Spending on Carter cases zoomed from $47 million in 2005 to $1.3 billion in 2025, to $1.55 billion in Mamdani’s budget, Manhattan Institute fellow Jennifer Weber recently found.
Families that sue to receive these reimbursements — at an average of $101,757 each — are disproportionately well-off, able to afford attorneys and to front six-figure tuition outlays before they’re reimbursed.
Currently, under a policy of Mayor Bill de Blasio, these families sue once and then get automatic annual renewals.
If they had to reapply and make a case for reimbursement each year, the city would likely save.
Third, the mayor should adopt Menin’s sensible call to audit and competitively rebid the DOE’s contracts with outside vendors, which she expects could save $175 million over two years.

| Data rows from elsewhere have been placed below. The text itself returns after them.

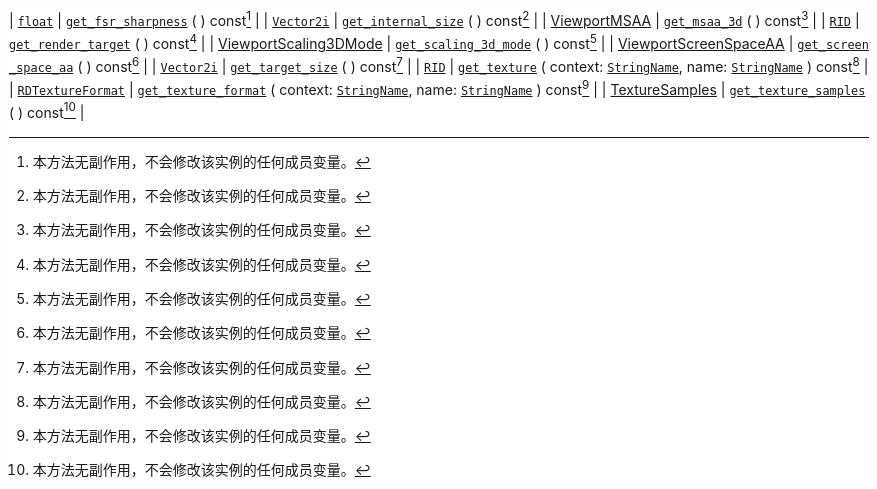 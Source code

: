 | [`float`](class_float.md)                                            | [`get_fsr_sharpness`](class_renderscenebuffersrdmd#class_renderscenebuffersrd_method_get_fsr_sharpness) ( ) const[^const]                                                                                                                                                                                                                                                                                                                                                                                     |
| [`Vector2i`](class_vector2i.md)                                      | [`get_internal_size`](class_renderscenebuffersrdmd#class_renderscenebuffersrd_method_get_internal_size) ( ) const[^const]                                                                                                                                                                                                                                                                                                                                                                                     |
| [ViewportMSAA](#enum_renderingserver_viewportmsaa)                   | [`get_msaa_3d`](class_renderscenebuffersrdmd#class_renderscenebuffersrd_method_get_msaa_3d) ( ) const[^const]                                                                                                                                                                                                                                                                                                                                                                                                 |
| [`RID`](class_rid.md)                                                | [`get_render_target`](class_renderscenebuffersrdmd#class_renderscenebuffersrd_method_get_render_target) ( ) const[^const]                                                                                                                                                                                                                                                                                                                                                                                     |
| [ViewportScaling3DMode](#enum_renderingserver_viewportscaling3dmode) | [`get_scaling_3d_mode`](class_renderscenebuffersrdmd#class_renderscenebuffersrd_method_get_scaling_3d_mode) ( ) const[^const]                                                                                                                                                                                                                                                                                                                                                                                 |
| [ViewportScreenSpaceAA](#enum_renderingserver_viewportscreenspaceaa) | [`get_screen_space_aa`](class_renderscenebuffersrdmd#class_renderscenebuffersrd_method_get_screen_space_aa) ( ) const[^const]                                                                                                                                                                                                                                                                                                                                                                                 |
| [`Vector2i`](class_vector2i.md)                                      | [`get_target_size`](class_renderscenebuffersrdmd#class_renderscenebuffersrd_method_get_target_size) ( ) const[^const]                                                                                                                                                                                                                                                                                                                                                                                         |
| [`RID`](class_rid.md)                                                | [`get_texture`](class_renderscenebuffersrdmd#class_renderscenebuffersrd_method_get_texture) ( context: [`StringName`](class_stringname.md), name: [`StringName`](class_stringname.md) ) const[^const]                                                                                                                                                                                                                                                                                                         |
| [`RDTextureFormat`](class_rdtextureformat.md)                        | [`get_texture_format`](class_renderscenebuffersrdmd#class_renderscenebuffersrd_method_get_texture_format) ( context: [`StringName`](class_stringname.md), name: [`StringName`](class_stringname.md) ) const[^const]                                                                                                                                                                                                                                                                                           |
| [TextureSamples](#enum_renderingdevice_texturesamples)               | [`get_texture_samples`](class_renderscenebuffersrdmd#class_renderscenebuffersrd_method_get_texture_samples) ( ) const[^const]                                                                                                                                                                                                                                                                                                                                                                                 |

[^virtual]: 本方法通常需要用户覆盖才能生效。
[^const]: 本方法无副作用，不会修改该实例的任何成员变量。
[^vararg]: 本方法除了能接受在此处描述的参数外，还能够继续接受任意数量的参数。
[^constructor]: 本方法用于构造某个类型。
[^static]: 调用本方法无需实例，可直接使用类名进行调用。
[^operator]: 本方法描述的是使用本类型作为左操作数的有效运算符。
[^bitfield]: 这个值是由下列位标志构成位掩码的整数。
[^void]: 无返回值。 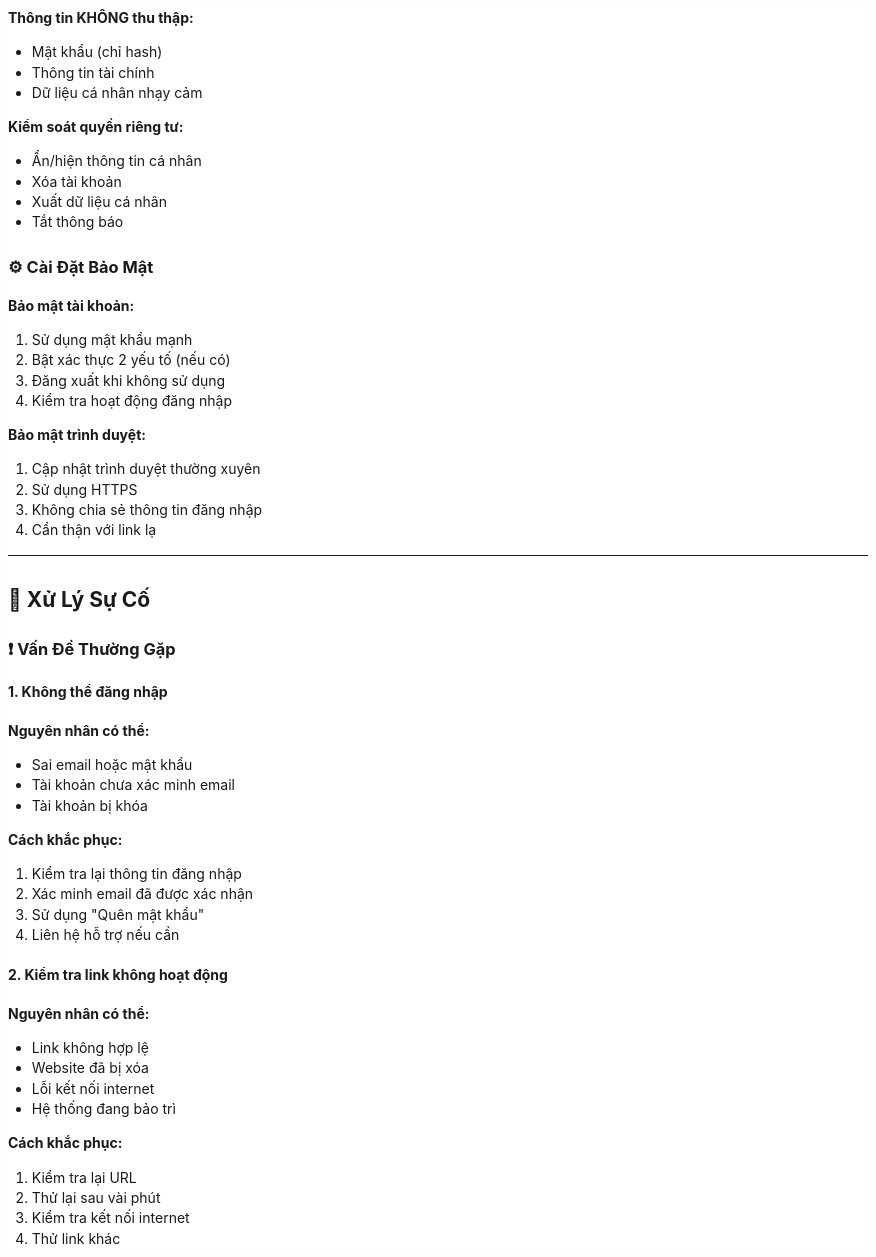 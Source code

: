 **Thông tin KHÔNG thu thập:**
- Mật khẩu (chỉ hash)
- Thông tin tài chính
- Dữ liệu cá nhân nhạy cảm

**Kiểm soát quyền riêng tư:**
- Ẩn/hiện thông tin cá nhân
- Xóa tài khoản
- Xuất dữ liệu cá nhân
- Tắt thông báo

### ⚙️ Cài Đặt Bảo Mật

**Bảo mật tài khoản:**
1. Sử dụng mật khẩu mạnh
2. Bật xác thực 2 yếu tố (nếu có)
3. Đăng xuất khi không sử dụng
4. Kiểm tra hoạt động đăng nhập

**Bảo mật trình duyệt:**
1. Cập nhật trình duyệt thường xuyên
2. Sử dụng HTTPS
3. Không chia sẻ thông tin đăng nhập
4. Cẩn thận với link lạ

---

## 🔧 Xử Lý Sự Cố

### ❗ Vấn Đề Thường Gặp

#### **1. Không thể đăng nhập**
**Nguyên nhân có thể:**
- Sai email hoặc mật khẩu
- Tài khoản chưa xác minh email
- Tài khoản bị khóa

**Cách khắc phục:**
1. Kiểm tra lại thông tin đăng nhập
2. Xác minh email đã được xác nhận
3. Sử dụng "Quên mật khẩu"
4. Liên hệ hỗ trợ nếu cần

#### **2. Kiểm tra link không hoạt động**
**Nguyên nhân có thể:**
- Link không hợp lệ
- Website đã bị xóa
- Lỗi kết nối internet
- Hệ thống đang bảo trì

**Cách khắc phục:**
1. Kiểm tra lại URL
2. Thử lại sau vài phút
3. Kiểm tra kết nối internet
4. Thử link khác
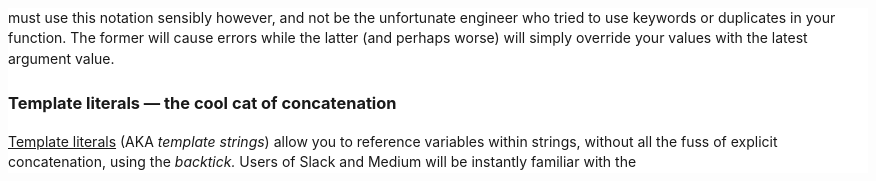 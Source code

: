 must use this notation sensibly however, and not be the unfortunate engineer who tried to use keywords or duplicates in your function. The former will cause errors while the latter (and perhaps worse) will simply override your values with the latest argument value.</p><h3 id="template-literals-the-cool-cat-of-concatenation">Template literals — the cool cat of concatenation</h3><p><a href="https://developer.mozilla.org/en-US/docs/Web/JavaScript/Reference/Template_literals" rel="noopener">Template literals</a> (AKA <em>template strings</em>) allow you to reference variables within strings, without all the fuss of explicit concatenation, using the <em>backtick. </em>Users of Slack and Medium will be instantly familiar with the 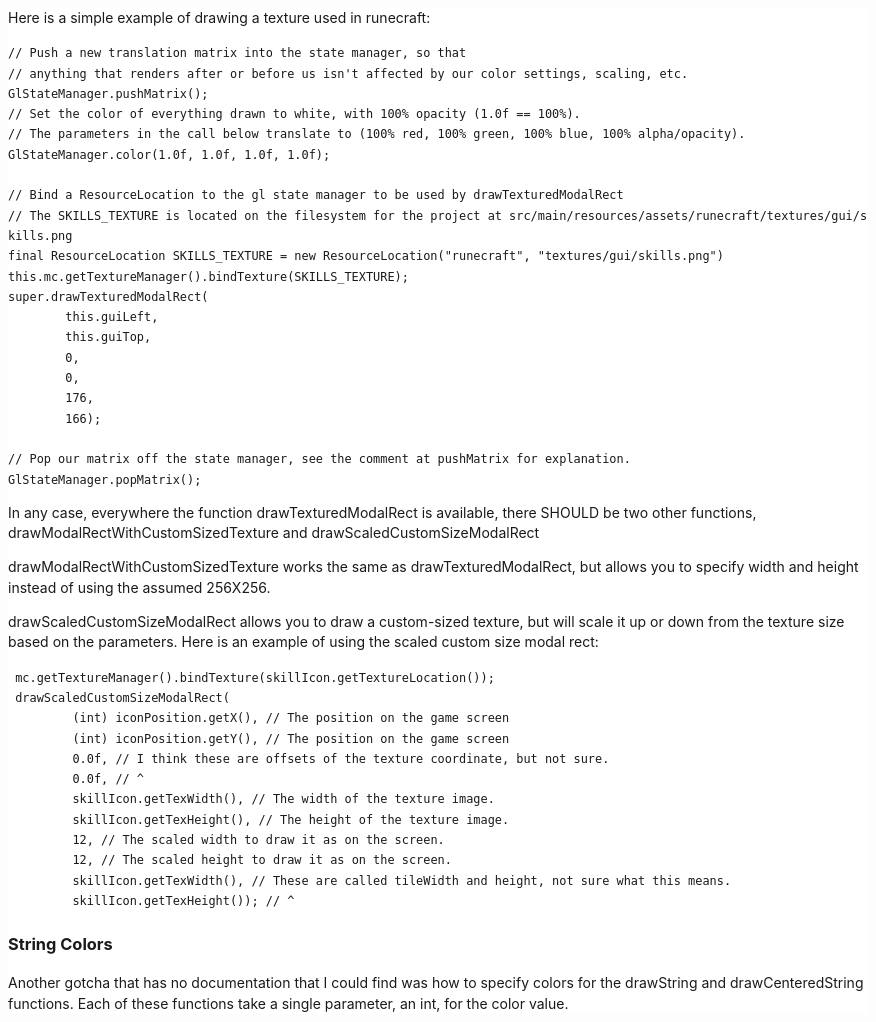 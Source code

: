 Here is a simple example of drawing a texture used in runecraft:
 
    // Push a new translation matrix into the state manager, so that
    // anything that renders after or before us isn't affected by our color settings, scaling, etc.
    GlStateManager.pushMatrix(); 
    // Set the color of everything drawn to white, with 100% opacity (1.0f == 100%).
    // The parameters in the call below translate to (100% red, 100% green, 100% blue, 100% alpha/opacity).
    GlStateManager.color(1.0f, 1.0f, 1.0f, 1.0f);
    
    // Bind a ResourceLocation to the gl state manager to be used by drawTexturedModalRect
    // The SKILLS_TEXTURE is located on the filesystem for the project at src/main/resources/assets/runecraft/textures/gui/skills.png
    final ResourceLocation SKILLS_TEXTURE = new ResourceLocation("runecraft", "textures/gui/skills.png")
    this.mc.getTextureManager().bindTexture(SKILLS_TEXTURE);
    super.drawTexturedModalRect(
            this.guiLeft,
            this.guiTop,
            0,
            0,
            176,
            166);

    // Pop our matrix off the state manager, see the comment at pushMatrix for explanation.
    GlStateManager.popMatrix();
 
In any case, everywhere the function drawTexturedModalRect is available, there SHOULD be two other functions, 
drawModalRectWithCustomSizedTexture and drawScaledCustomSizeModalRect
  
drawModalRectWithCustomSizedTexture works the same as drawTexturedModalRect, 
but allows you to specify width and height instead of using the assumed 256X256.
 
drawScaledCustomSizeModalRect allows you to draw a custom-sized texture, 
but will scale it up or down from the texture size based on the parameters.
Here is an example of using the scaled custom size modal rect:
 
     mc.getTextureManager().bindTexture(skillIcon.getTextureLocation());
     drawScaledCustomSizeModalRect(
             (int) iconPosition.getX(), // The position on the game screen
             (int) iconPosition.getY(), // The position on the game screen
             0.0f, // I think these are offsets of the texture coordinate, but not sure.
             0.0f, // ^
             skillIcon.getTexWidth(), // The width of the texture image.
             skillIcon.getTexHeight(), // The height of the texture image.
             12, // The scaled width to draw it as on the screen.
             12, // The scaled height to draw it as on the screen.
             skillIcon.getTexWidth(), // These are called tileWidth and height, not sure what this means.
             skillIcon.getTexHeight()); // ^

### String Colors
Another gotcha that has no documentation that I could find was how to specify colors for the drawString and 
drawCenteredString functions. Each of these functions take a single parameter, an int, for the color value.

That’s basic good government, and in NYC it doesn’t happen nearly often enough.
Finally, DOE should consolidate schools and districts that are too small to be financially sustainable.
Fixed overhead costs can’t scale down with enrollment, so these schools spend thousands more per pupil than better-enrolled counterparts.
Yet the School Construction Authority is still building new schools, while simultaneously squandering $1.4 billion through 2029 to electrify school buildings under Local Law 97, the city’s decarbonization law.
In a time of belt-tightening, school spending that does nothing to address student outcomes is irresponsible.
City schools’ organization plan, too, is out of whack.
Mayor Mike Bloomberg divided the schools into 10 geographic regions to streamline leadership and administration, but de Blasio reverted to a system of 32 separate school districts, a structure that remains.
District sizes vary wildly, from fewer than 4,000 students in Brooklyn’s District 16 to over 38,000 in Staten Island’s District 31.
Larger, more evenly sized districts would allow for layoffs of redundant non-teaching roles — including unnecessary administrative positions.
Even as enrollment has fallen, these positions have grown from 12,717 in fiscal 2022 to 13,636 today.
With per-pupil spending rivaling tuition costs at elite private schools, New York’s public-school system should be strong enough to make Americans want to move here.
Instead, it’s a money pit that chases families away.
No affordability agenda can succeed when a city’s school system delivers so little for so much.
Danyela Souza Egorov and John Ketcham are fellows at the Manhattan Institute.